Щурясь и вытирая выступившие слезы, я кое-как огляделась и увидела Близара.
Он лежал на мраморном постаменте, сложив руки на груди, как покойник, и лицо у него было очень спокойным. На колдуне был красный парчовый камзол, в головах лежала маска, а черные волосы были совсем седыми — чернели лишь несколько прядок.
В изголовье застыли духи — повисли в воздухе, слабо покачиваясь, как полосы тумана под ветром.
— Бефаночка, — сказал Сияваршан, — ты все-таки пришла. Только боюсь, слишком поздно. Он умрет, и мы будем заперты здесь вечно… — он вздохнул и добавил. — И даже наследника этот недотепа не оставил.
Я подошла к Близару и коснулась его лба — он был холодный, совершенно ледяной.
— Николас, — позвала я, погладив его белые волосы. — Бефана пришла, очнись.
Но он остался таким же холодным и неподвижным, и ресницы не дрогнули.

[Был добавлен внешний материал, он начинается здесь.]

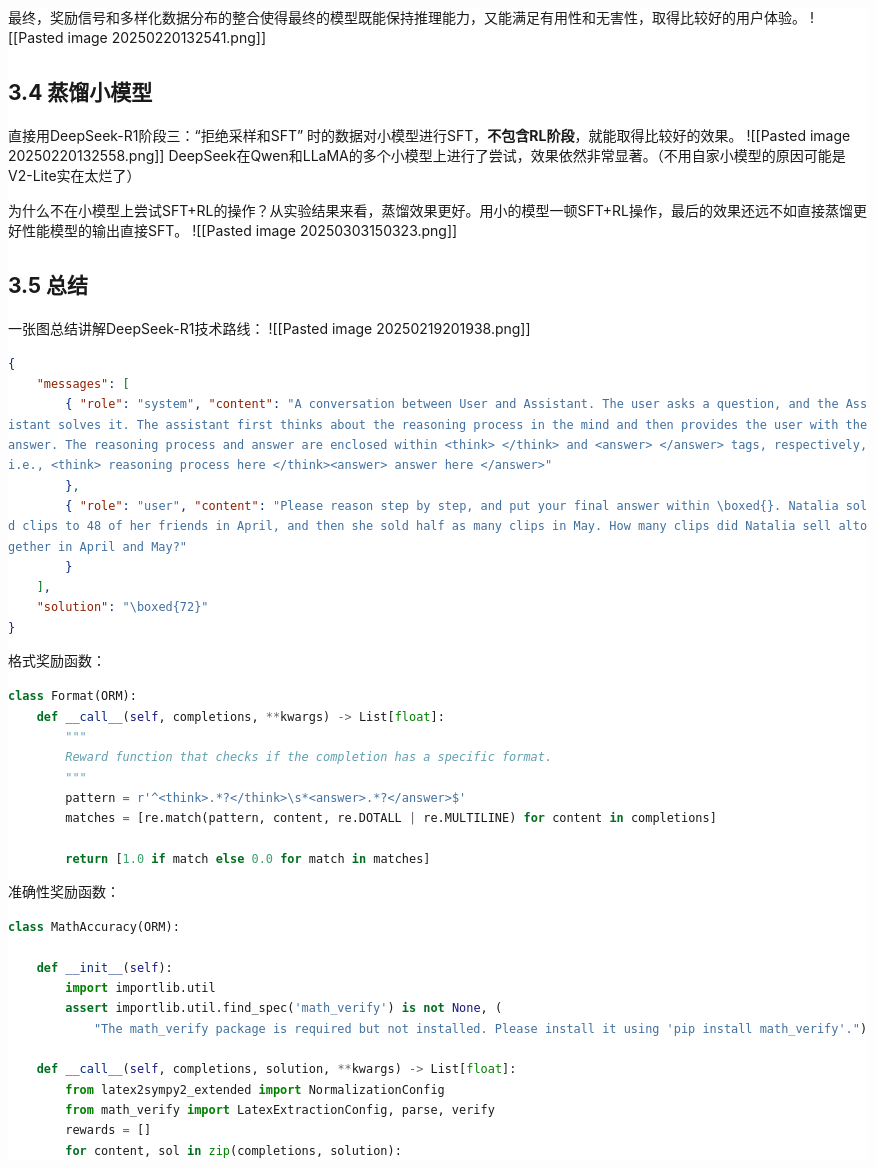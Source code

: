 最终，奖励信号和多样化数据分布的整合使得最终的模型既能保持推理能力，又能满足有用性和无害性，取得比较好的用户体验。
![[Pasted image 20250220132541.png]]

## 3.4 蒸馏小模型
直接用DeepSeek-R1阶段三：“拒绝采样和SFT” 时的数据对小模型进行SFT，**不包含RL阶段**，就能取得比较好的效果。
![[Pasted image 20250220132558.png]]
DeepSeek在Qwen和LLaMA的多个小模型上进行了尝试，效果依然非常显著。（不用自家小模型的原因可能是V2-Lite实在太烂了）

为什么不在小模型上尝试SFT+RL的操作？从实验结果来看，蒸馏效果更好。用小的模型一顿SFT+RL操作，最后的效果还远不如直接蒸馏更好性能模型的输出直接SFT。
![[Pasted image 20250303150323.png]]

## 3.5 总结
 一张图总结讲解DeepSeek-R1技术路线：
![[Pasted image 20250219201938.png]]

```json
{ 
	"messages": [ 
		{ "role": "system", "content": "A conversation between User and Assistant. The user asks a question, and the Assistant solves it. The assistant first thinks about the reasoning process in the mind and then provides the user with the answer. The reasoning process and answer are enclosed within <think> </think> and <answer> </answer> tags, respectively, i.e., <think> reasoning process here </think><answer> answer here </answer>" 
		}, 
		{ "role": "user", "content": "Please reason step by step, and put your final answer within \boxed{}. Natalia sold clips to 48 of her friends in April, and then she sold half as many clips in May. How many clips did Natalia sell altogether in April and May?" 
		} 
	], 
	"solution": "\boxed{72}" 
}
```

格式奖励函数：
```python
class Format(ORM): 
	def __call__(self, completions, **kwargs) -> List[float]: 
		"""
		Reward function that checks if the completion has a specific format.
		"""
		pattern = r'^<think>.*?</think>\s*<answer>.*?</answer>$'
		matches = [re.match(pattern, content, re.DOTALL | re.MULTILINE) for content in completions]
	
		return [1.0 if match else 0.0 for match in matches]

```

准确性奖励函数：
```python
class MathAccuracy(ORM):

    def __init__(self):
        import importlib.util
        assert importlib.util.find_spec('math_verify') is not None, (
            "The math_verify package is required but not installed. Please install it using 'pip install math_verify'.")

    def __call__(self, completions, solution, **kwargs) -> List[float]:
        from latex2sympy2_extended import NormalizationConfig
        from math_verify import LatexExtractionConfig, parse, verify
        rewards = []
        for content, sol in zip(completions, solution):
```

— Что же ты наделал? — прошептала я, приникая щекой к его щеке. — Даже не позволил мне сказать, как я тебя люблю…
46
Только в сказках героиня пробуждает прекрасного принца поцелуем от злых чар. В моей сказке ничего подобного не произошло. Близар по-прежнему лежал в ледяном забытьи, и я уже готова была заплакать от бессилия, когда подняла голову и увидела, что маска загорелась призрачным синим светом.
— Нежели, я это вижу? — пробормотал Фаларис, поправляя очки, а Сияваршан потер ладони друг о друга, радостно оскалив зубы.
Раздались шорох и хрустальный перезвон. Я оглянулась и увидела, как из снежных сугробов вылетают один за другим синевато светящиеся осколки. Подхваченные неведомой силой, они закружились, вспыхнув синими искрами, и улеглись на маску — как раз в тех местах, где не хватало кусочков. Мозаика собралась!
Теперь передо мной лежала целая маска. Нет, не целая, потому что кусочки в ней были разрознены, но она была собрана. Я с надеждой приникла к Близару, пытаясь согреть его, но продолжения чуда не последовало.